Increased Susceptibility to Methotrexate-Induced Toxicity in Nonalcoholic Steatohepatitis

Hepatic drug metabolizing enzymes and transporters play a crucial role in determining the fate of drugs, and alterations in liver function can place individuals at greater risk for adverse drug reactions (ADRs). We have shown that nonalcoholic steatohepatitis (NASH) leads to changes in the expression and localization of enzymes and transporters responsible for the disposition of numerous drugs. The purpose of this study was to determine the effect of NASH on methotrexate (MTX) disposition and the resulting toxicity profile. Sprague Dawley rats were fed either a control or methionine-choline-deficient diet for 8 weeks to induce NASH, then administered a single ip vehicle, 10, 40, or 100 mg/kg MTX injection followed by blood, urine, and feces collection over 96 h with terminal tissue collection. At the onset of dosing, Abcc1-4, Abcb1, and Abcg2 were elevated in NASH livers, whereas Abcc2 and Abcb1 were not properly localized to the membrane, similar to that previously observed in human NASH. NASH rodents receiving 40-100 mg/kg MTX exhibited hepatocellular damage followed by initiation of repair, whereas damage was absent in controls.
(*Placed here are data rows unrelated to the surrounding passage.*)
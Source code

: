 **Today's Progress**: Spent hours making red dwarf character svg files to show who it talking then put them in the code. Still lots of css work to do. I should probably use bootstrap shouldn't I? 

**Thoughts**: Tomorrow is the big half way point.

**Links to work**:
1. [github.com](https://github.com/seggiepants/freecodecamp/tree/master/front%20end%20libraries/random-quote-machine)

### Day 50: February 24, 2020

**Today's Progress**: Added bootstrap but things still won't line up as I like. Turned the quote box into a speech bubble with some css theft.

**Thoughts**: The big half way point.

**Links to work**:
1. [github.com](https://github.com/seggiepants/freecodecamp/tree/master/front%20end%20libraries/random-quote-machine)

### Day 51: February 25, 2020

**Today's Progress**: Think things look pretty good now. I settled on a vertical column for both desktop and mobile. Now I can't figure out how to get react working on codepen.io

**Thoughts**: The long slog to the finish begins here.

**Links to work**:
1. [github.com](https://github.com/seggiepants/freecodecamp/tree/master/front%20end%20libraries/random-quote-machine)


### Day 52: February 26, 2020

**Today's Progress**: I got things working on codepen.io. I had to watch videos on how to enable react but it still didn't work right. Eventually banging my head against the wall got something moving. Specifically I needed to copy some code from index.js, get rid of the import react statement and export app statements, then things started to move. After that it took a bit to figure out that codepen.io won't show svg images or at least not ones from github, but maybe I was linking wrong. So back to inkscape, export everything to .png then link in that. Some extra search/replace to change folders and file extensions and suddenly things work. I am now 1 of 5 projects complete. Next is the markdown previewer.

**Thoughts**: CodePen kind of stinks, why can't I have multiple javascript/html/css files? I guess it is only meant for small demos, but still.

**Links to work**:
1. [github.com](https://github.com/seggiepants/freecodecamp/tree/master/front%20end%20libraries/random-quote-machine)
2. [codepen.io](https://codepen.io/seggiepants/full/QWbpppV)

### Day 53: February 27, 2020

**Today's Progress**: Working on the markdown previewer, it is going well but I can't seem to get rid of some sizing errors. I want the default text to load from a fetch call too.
NASH rodents receiving 100 mg/kg MTX exhibited slightly greater renal toxicity, indicating multiple organ toxicity, despite the majority of the dose being excreted by 6 h. Intestinal toxicity in NASH however, was strikingly less severe than controls, and coincided with reduced fecal MTX excretion. Because MTX-induced gastrointestinal toxicity limits the dose escalation necessary for cancer remission, these data suggest a greater risk for life-threatening MTX-induced hepatic and renal toxicity in NASH in the absence of overt gastrointestinal toxicity.